Japanese Patent Laying-Open No. 2005-235992

  Conventionally, a semiconductor device is configured to dissipate heat generated in a semiconductor module to a heat sink by heat conduction. However, in order to suppress thermal resistance between the semiconductor module and the heat sink, In general, a paste-like or flexible sheet-like heat conductive member is provided between them. In addition, a cooling member using a coolant such as water or air is attached to the back surface of the heat sink (the surface opposite to the surface on which the semiconductor module is mounted), and the heat generated in the semiconductor module is finally dissipated to the outside air through the coolant. The In general, a paste-like or flexible sheet-like heat conductive member similar to that described above is provided between the heat sink and the cooling member.

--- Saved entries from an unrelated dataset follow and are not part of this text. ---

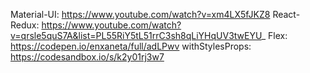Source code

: Material-UI: https://www.youtube.com/watch?v=xm4LX5fJKZ8
React-Redux: https://www.youtube.com/watch?v=qrsle5quS7A&list=PL55RiY5tL51rrC3sh8qLiYHqUV3twEYU_
Flex: https://codepen.io/enxaneta/full/adLPwv
withStylesProps: https://codesandbox.io/s/k2y01rj3w7
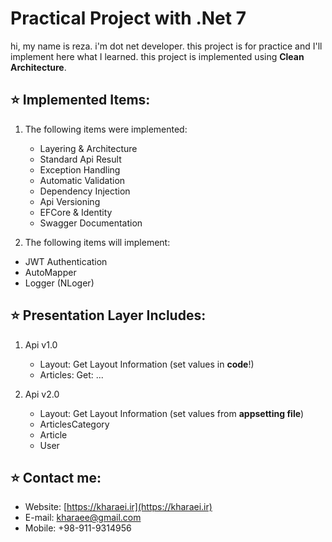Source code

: # Practical Project with .Net 7
hi, my name is reza. i'm dot net developer.
this project is for practice and I'll implement here what I learned. 
this project is implemented using **Clean Architecture**.

## :star: Implemented Items:
1. The following items were implemented:
   - Layering & Architecture
   - Standard Api Result 
   - Exception Handling 
   - Automatic Validation
   - Dependency Injection
   - Api Versioning
   - EFCore & Identity
   - Swagger Documentation

2. The following items will implement:
- JWT Authentication
- AutoMapper
- Logger (NLoger)

## :star: Presentation Layer Includes: 
1. Api v1.0
   - Layout: Get Layout Information (set values in **code**!)
   - Articles: Get: ...

2. Api v2.0
   - Layout: Get Layout Information (set values from **appsetting file**)
   - ArticlesCategory
   - Article
   - User

## :star: Contact me:
- Website: [https://kharaei.ir](https://kharaei.ir)
- E-mail: [kharaee@gmail.com](mailto:kharaee@gmail.com)
- Mobile: +98-911-9314956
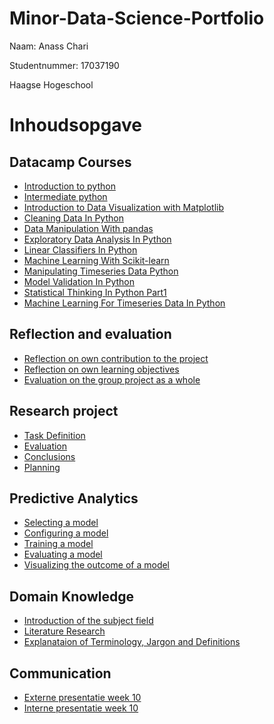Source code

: # Minor-Data-Science-Portfolio

Naam: Anass Chari

Studentnummer: 17037190

Haagse Hogeschool

# Inhoudsopgave

## Datacamp Courses

- [Introduction to python](https://github.com/Anassc98/Minor-Data-Science-Portfolio/blob/main/Datacamp%20certificates/Introduction_to_Python.pdf)
- [Intermediate python](https://github.com/Anassc98/Minor-Data-Science-Portfolio/blob/main/Datacamp%20certificates/Intermediate_Python.pdf)
- [Introduction to Data Visualization with Matplotlib](https://github.com/Anassc98/Minor-Data-Science-Portfolio/blob/main/Datacamp%20certificates/Python_Matplotlib.pdf)
- [Cleaning Data In Python](https://github.com/Anassc98/Minor-Data-Science-Portfolio/blob/main/Datacamp%20certificates/Cleaning_Data_In_Python.pdf)
- [Data Manipulation With pandas](https://github.com/Anassc98/Minor-Data-Science-Portfolio/blob/main/Datacamp%20certificates/Data_Manipulation_with_pandas.pdf)
- [Exploratory Data Analysis In Python](https://github.com/Anassc98/Minor-Data-Science-Portfolio/blob/main/Datacamp%20certificates/Exploratory_Data_Analysis_In_Python.pdf)
- [Linear Classifiers In Python](https://github.com/Anassc98/Minor-Data-Science-Portfolio/blob/main/Datacamp%20certificates/Linear_Classifiers_In_Python.pdf)
- [Machine Learning With Scikit-learn](https://github.com/Anassc98/Minor-Data-Science-Portfolio/blob/main/Datacamp%20certificates/Machine_Learning_With_Scikit-learn.pdf)
- [Manipulating Timeseries Data Python](https://github.com/Anassc98/Minor-Data-Science-Portfolio/blob/main/Datacamp%20certificates/Manipulating_Timeseries_Data_Python.pdf)
- [Model Validation In Python](https://github.com/Anassc98/Minor-Data-Science-Portfolio/blob/main/Datacamp%20certificates/Model_Validation_In_Python.pdf)
- [Statistical Thinking In Python Part1](https://github.com/Anassc98/Minor-Data-Science-Portfolio/blob/main/Datacamp%20certificates/Statistical_Thinking_In_Python_Part1.pdf)
- [Machine Learning For Timeseries Data In Python](https://github.com/Anassc98/Minor-Data-Science-Portfolio/blob/main/Datacamp%20certificates/Timeseries_Python.pdf)

## Reflection and evaluation

- [Reflection on own contribution to the project](https://github.com/Anassc98/Minor-Data-Science-Portfolio/blob/main/Reflection%20and%20evaluation/Reflection%20on%20own%20contribution%20to%20the%20project.md)
- [Reflection on own learning objectives](https://github.com/Anassc98/Minor-Data-Science-Portfolio/blob/main/Reflection%20and%20evaluation/Reflection%20on%20own%20learning%20objectives.md)
- [Evaluation on the group project as a whole](https://github.com/Anassc98/Minor-Data-Science-Portfolio/blob/main/Reflection%20and%20evaluation/Evaluation%20on%20the%20group%20project%20as%20a%20whole.md)

## Research project

- [Task Definition](https://github.com/Anassc98/Minor-Data-Science-Portfolio/blob/main/Research%20project/Task%20definition.md)
- [Evaluation](https://github.com/Anassc98/Minor-Data-Science-Portfolio/blob/main/Research%20project/Evaluation.md)
- [Conclusions](https://github.com/Anassc98/Minor-Data-Science-Portfolio/blob/main/Research%20project/Conclusions.md)
- [Planning](https://github.com/Anassc98/Minor-Data-Science-Portfolio/blob/main/Research%20project/Planning.md)

## Predictive Analytics

- [Selecting a model](https://github.com/Anassc98/Minor-Data-Science-Portfolio/blob/main/Predictive%20Analysis/Selecting%20a%20model.md)
- [Configuring a model](https://github.com/Anassc98/Minor-Data-Science-Portfolio/blob/main/Predictive%20Analysis/Configuring%20a%20model.md)
- [Training a model](https://github.com/Anassc98/Minor-Data-Science-Portfolio/blob/main/Predictive%20Analysis/Training%20a%20model.md)
- [Evaluating a model](https://github.com/Anassc98/Minor-Data-Science-Portfolio/blob/main/Predictive%20Analysis/Evaluating%20a%20model.md)
- [Visualizing the outcome of a model](https://github.com/Anassc98/Minor-Data-Science-Portfolio/blob/main/Predictive%20Analysis/Visualizing%20the%20outcome%20of%20a%20model.md)

## Domain Knowledge

- [Introduction of the subject field](https://github.com/Anassc98/Minor-Data-Science-Portfolio/blob/main/Domain%20Knowledge/Introduction%20of%20the%20subject%20field.md)
- [Literature Research](https://github.com/Anassc98/Minor-Data-Science-Portfolio/blob/main/Domain%20Knowledge/Literature%20research.md)
- [Explanataion of Terminology, Jargon and Definitions](https://github.com/Anassc98/Minor-Data-Science-Portfolio/blob/main/Domain%20Knowledge/Explanation%20of%20Terminology%2C%20jargon%20and%20definitions.md)

## Communication

- [Externe presentatie week 10](https://github.com/Anassc98/Minor-Data-Science-Portfolio/blob/main/Presentaties/presentatie%20groep%206%20week%2010.pptx)
- [Interne presentatie week 10](https://github.com/Anassc98/Minor-Data-Science-Portfolio/blob/main/Presentaties/Interne%20Presentatie%20week%2010.pptx)

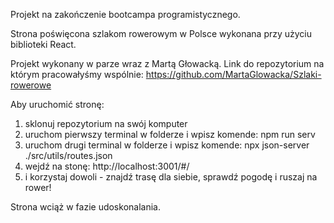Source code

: Projekt na zakończenie bootcampa programistycznego.

Strona poświęcona szlakom rowerowym w Polsce wykonana przy użyciu biblioteki React.

Projekt wykonany w parze wraz z Martą Głowacką.
Link do repozytorium na którym pracowałyśmy wspólnie: https://github.com/MartaGlowacka/Szlaki-rowerowe


Aby uruchomić stronę:
1. sklonuj repozytorium na swój komputer
2. uruchom pierwszy terminal w folderze i wpisz komende: npm run serv
3. uruchom drugi terminal w folderze i wpisz komende: npx json-server ./src/utils/routes.json
4. wejdź na stonę: http://localhost:3001/#/
5. i korzystaj dowoli - znajdź trasę dla siebie, sprawdź pogodę i ruszaj na rower!


Strona wciąż w fazie udoskonalania.
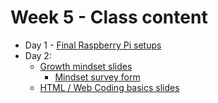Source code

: # Week 5 - Class content

* Day 1 - [Final Raspberry Pi setups](https://docs.google.com/presentation/d/11KHErfUbqOJbLPhToZeOWOeYjryDSgxqQP2exr2reS8/edit?usp=sharing)
* Day 2:
  * [Growth mindset slides](https://docs.google.com/presentation/d/1C1EXpqPjEy3-FGC8b_JqYz_z76oVmdwjVuxmJTOc3Co/edit?usp=sharing)
    * [Mindset survey form](https://forms.gle/nThRk9NKaEFCrsEy5)
  * [HTML / Web Coding basics slides](https://docs.google.com/presentation/d/1WB-qfTz1tcD58jnrTmUdpX9u8mfUVq3fD9J9wlRFIJ0/edit?usp=sharing)

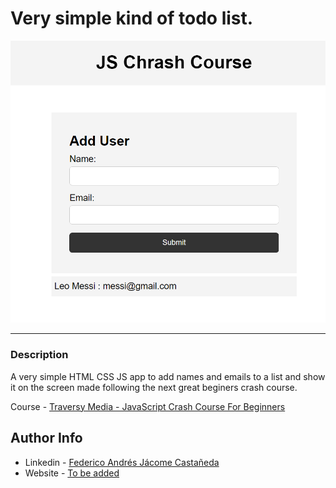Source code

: # Very simple kind of todo list.

![Project Image](./main_img.png)

---

### Description
A very simple HTML CSS JS app to add names and emails to a list and show it on the screen made following the next great beginers crash course.

Course - [Traversy Media - JavaScript Crash Course For Beginners](https://www.youtube.com/watch?v=hdI2bqOjy3c&ab_channel=TraversyMedia)



## Author Info

- Linkedin - [Federico Andrés Jácome Castañeda](https://www.linkedin.com/in/federicojacome/)
- Website - [To be added](https://github.com/federocky)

  And as a fixing method of a heat sink and a cooling member, a hole is provided in the outer peripheral part of a heat sink, a screw hole corresponding to this hole is provided in a cooling member, and both are provided between both by fastening with a screw. In general, a paste-like or flexible sheet-like heat conductive member is fixed while generating and maintaining a pressure contact force for flowing or deforming. These thermal conductive members have a thermal conductivity of 1 to several W / mK, a thermal conductivity lower than that of other members constituting the heat dissipation path, and a higher thermal conductivity than air. Therefore, in order to suppress the thermal resistance of the entire heat dissipation path, the heat conductive member is pressurized by the pressure contact force between the semiconductor module and the heat sink and the pressure contact force between the heat sink and the cooling member, and the heat conductive member flows or It is necessary to reduce the thickness of the heat conductive member by deforming. Thus, since the thickness of the heat conductive member depends on the pressure contact force between the semiconductor module and the heat sink and the pressure contact force between the heat sink and the cooling member, the pressure contact force between the semiconductor module and the heat sink and between the heat sink and the cooling member is It needs to be as high as possible.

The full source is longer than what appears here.